Fig. 17.—Possible choices of plate shape.
Focussing.—The process of focussing aerial cameras was at first deemed a mystery, though undeservedly so. A belief was long current that “ground” focus and “air” focus differ. In other words, that a camera focussed upon a distant object on the ground would not be in focus for an object the same distance below the camera when in the plane. Belief in this mysterious difference went so far that certain instruction books describe in detail the process of focussing a camera by trial exposures from the air.
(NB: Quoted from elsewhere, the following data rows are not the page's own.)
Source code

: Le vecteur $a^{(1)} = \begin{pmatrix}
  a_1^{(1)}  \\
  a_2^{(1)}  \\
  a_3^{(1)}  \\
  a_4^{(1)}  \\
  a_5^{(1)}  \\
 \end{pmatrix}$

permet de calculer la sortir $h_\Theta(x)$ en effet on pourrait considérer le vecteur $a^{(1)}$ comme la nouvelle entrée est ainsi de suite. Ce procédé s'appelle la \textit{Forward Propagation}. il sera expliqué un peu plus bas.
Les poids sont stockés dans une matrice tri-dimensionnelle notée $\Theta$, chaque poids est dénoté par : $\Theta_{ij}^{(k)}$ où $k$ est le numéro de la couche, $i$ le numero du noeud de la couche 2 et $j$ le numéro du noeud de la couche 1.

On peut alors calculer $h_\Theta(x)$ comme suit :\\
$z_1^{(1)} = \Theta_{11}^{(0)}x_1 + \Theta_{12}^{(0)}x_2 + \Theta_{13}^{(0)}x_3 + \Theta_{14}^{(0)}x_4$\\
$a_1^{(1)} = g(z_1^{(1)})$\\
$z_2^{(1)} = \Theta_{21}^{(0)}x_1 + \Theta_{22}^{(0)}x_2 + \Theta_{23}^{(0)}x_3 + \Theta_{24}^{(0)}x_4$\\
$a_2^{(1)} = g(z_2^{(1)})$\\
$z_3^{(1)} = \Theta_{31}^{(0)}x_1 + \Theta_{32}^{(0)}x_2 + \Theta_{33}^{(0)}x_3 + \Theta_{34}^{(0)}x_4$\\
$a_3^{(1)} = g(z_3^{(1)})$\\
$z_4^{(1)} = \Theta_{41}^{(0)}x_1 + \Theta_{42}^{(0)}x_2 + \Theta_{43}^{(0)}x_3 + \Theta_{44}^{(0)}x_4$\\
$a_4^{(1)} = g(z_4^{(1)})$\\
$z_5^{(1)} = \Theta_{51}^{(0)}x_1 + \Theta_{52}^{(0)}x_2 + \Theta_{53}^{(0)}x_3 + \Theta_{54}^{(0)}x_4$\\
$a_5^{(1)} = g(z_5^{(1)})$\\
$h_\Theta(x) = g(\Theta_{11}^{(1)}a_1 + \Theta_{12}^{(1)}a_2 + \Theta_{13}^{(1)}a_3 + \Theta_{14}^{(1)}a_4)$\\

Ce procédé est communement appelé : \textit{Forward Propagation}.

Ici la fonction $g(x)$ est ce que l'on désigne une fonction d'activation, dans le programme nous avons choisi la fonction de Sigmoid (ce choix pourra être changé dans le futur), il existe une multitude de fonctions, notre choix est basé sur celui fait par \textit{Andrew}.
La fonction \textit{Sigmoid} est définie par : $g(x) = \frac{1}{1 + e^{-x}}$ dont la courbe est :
Careful laboratory tests performed for the U. S. Air Service showed that neither low temperature nor low pressure, such as would be met at high altitudes, alter the focus of any ordinary lens by a significant amount, and that the possible contraction of the camera body was of negligible effect on the focus (not more than 1
200 per cent. per degree centigrade with a metal camera). In complete harmony with these tests has been the experience that if the ground focussing is done carefully, by accurate means, then the air focus is correct. The whole matter thus becomes one of precision focussing.
The best method, applicable if the air is steady, is to focus by parallax. The ground glass focussing screen is marked in the center with a pencilled cross. Over this is mounted, with Canada balsam, a thin microscope cover-glass. The camera is directed on an object a mile or more away, and the image formed by the lens is examined by a magnifying glass through the virtual hole formed by the affixed cover-glass. With the pencil line in focus the head is moved from side to side. If the image and pencil mark coincide they will move together as the head is moved. If the image moves away from the pencil mark and in the same direction as the eye moves, the image is too near the lens. If the image moves away in the opposite direction to the motion of the eye, it is too far from the lens. In either case the focus is to be corrected accordingly.
In place of a distant object, which may waver with the motion of the air, we may use an image placed at infinity by optical means. The collimator, an instrument for doing this, consists of a test object (lines, circles, etc.) placed accurately at the focus of a telescope objective. The camera lens is placed against this and focussed by parallax, as with a distant object. Collimators are employed in camera factories, and should be part of the equipment of base laboratories where repairing and overhauling of cameras is done.
Lens Mounts.—All that is required for the mounting of an aerial camera lens is a rigid platform, with provision for enough motion of the lens to adjust its focus accurately. As already explained, the lens works at fixed, infinity, focus, and therefore needs no adjustment during use. It must be held far more rigidly than would be possible by the bellows, which is an almost invariable adjunct of focussing cameras. The use of ordinary types of hand cameras on a plane is rarely successful just because of the bellows, which is strained and rattled by the rush of wind.
The lens mountings thus far used have been simple affairs. In the French cameras the lens is merely screwed into a flange which in turn is fastened by screws to a platform in the camera body. Adjustment for focussing is not provided; instead, the flange is raised on thin metal rings or washers, cut of such thickness by trial as to bring the lens to focus, once and for all.
The U. S. Air Service method of mounting is to provide the lens barrel with a long thread, which screws into a flange that in turn is mounted on a platform in the camera cone, by means of thumb-screws. The lens is focussed by screwing in and out, and then clamped by a screw through the side, bearing on the thread. The whole mount may be quickly removed by loosening the thumb-screws, and once focussed in one cone, can be transferred to another similar, machine-made cone without change of focus. Fig. [18] shows a 20 inch lens mounted in this manner. The photograph shows as well the ring on the front of the lens by means of which circular color filters may be held in place. This ring screws down on the filter, and the catch is dropped into the nearest vertical groove to the tight position.